Frehley described his own technique as almost entirely self-taught. "I play guitar in such an unorthodox way," he told Guitar World in 1996. "I've never taken a guitar lesson." Paul Stanley, recalling the band's earliest days, put it in more physical terms: Frehley "would get vibrato by shaking his whole arm against the neck of the guitar." That instinctive, unschooled style is a big part of why Guitar World has separately ranked him among the greatest metal guitarists of all time, despite Frehley's own insistence that he could not read music.
Frehley rejoined Kiss for the 1996 reunion tour and stayed through the Psycho Circus album before a second, final departure in 2002. He did not participate in the band's 2019-2023 farewell tour, and repeated talk of a guest appearance at the closing shows never materialized. Frehley died on October 16, 2025, in Morristown, New Jersey, at age 74, after complications from a fall at his home earlier that month. He was buried near his parents at Woodlawn Cemetery in the Bronx. His full documented gear, guitars and strings both, lives on his CYS profile.
The gear: Frehley's smoking Les Paul and his 9-46 strings
Frehley's stage identity was inseparable from one specific trick: a Gibson Les Paul Custom modified to emit smoke from its neck pickup cavity mid-solo, a special-effects conversion designed by audio engineer John Elder Robison, who worked with Kiss in the 1970s. Gibson eventually turned the association into an official product line.

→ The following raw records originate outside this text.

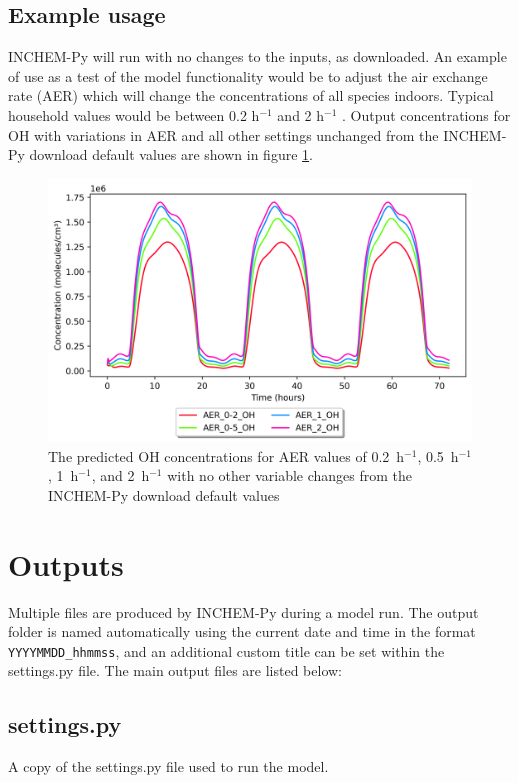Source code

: \documentclass[a4paper]{refart}
\begin{document}
\subsection{Example usage}
INCHEM-Py will run with no changes to the inputs, as downloaded. An example of use as a test of the model functionality would be to adjust the air exchange rate (AER) which will change the concentrations of all species indoors. Typical household values would be between 0.2 h$^{-1}$ and 2 h$^{-1}$ \cite{Weschler2000}.  Output concentrations for OH with variations in AER and all other settings unchanged from the INCHEM-Py download default values are shown in figure \ref{fig:OH_AER}.
\begin{figure}[h]
    \centering
    \includegraphics[width=\textwidth]{OH_AER.png}
    \caption{The predicted OH concentrations for AER values of 0.2~h$^{-1}$, 0.5~h$^{-1}$, 1~h$^{-1}$, and 2~h$^{-1}$ with no other variable changes from the INCHEM-Py download default values}
    \label{fig:OH_AER}
\end{figure}



\newpage
\section{Outputs}\label{outputs}
Multiple files are produced by INCHEM-Py during a model run. The output folder is named automatically using the current date and time in the format \texttt{YYYYMMDD\_hhmmss}, and an additional custom title can be set within the settings.py file. The main output files are listed below: 

\subsection{settings.py}
A copy of the settings.py file used to run the model.
\end{document}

Produced 1997-2001 · Gibson USA & Custom Shop
Gibson Ace Frehley Signature Les Paul
A bookmatched flamed maple top over a mahogany body, an Ace-of-Hearts trussrod cover, lightning-bolt fingerboard inlays, and a headstock veneer depicting Frehley in his Spaceman makeup. Built in both a limited Custom Shop run and a wider Gibson USA production version.
Source: Guitar-List.com.
Gibson-branded signature set · .009-.046
Gibson Ace Frehley Signature Electric Strings
Nickel-plated steel over a hex core, gauged .009-.011-.016-.026w-.036w-.046w, a hybrid layout pairing a light top three with a heavier bottom three rather than a straight light or straight regular set.
Source: Long & McQuade.
CYS does not carry Gibson's own string line, but the Ernie Ball Hybrid Slinky Cobalt ships the identical .009-.046 gauge layout, a straightforward way to match Frehley's numbers on a widely available, currently sold set. That is a gauge match, not a documented claim that Frehley played Ernie Ball strings; his own signature line was Gibson-branded. Players chasing a similar rock tone in standard tuning can start from that same gauge logic: light enough on top for bends and vibrato, reinforced enough on the bottom three to keep a Les Paul's low end from going flabby.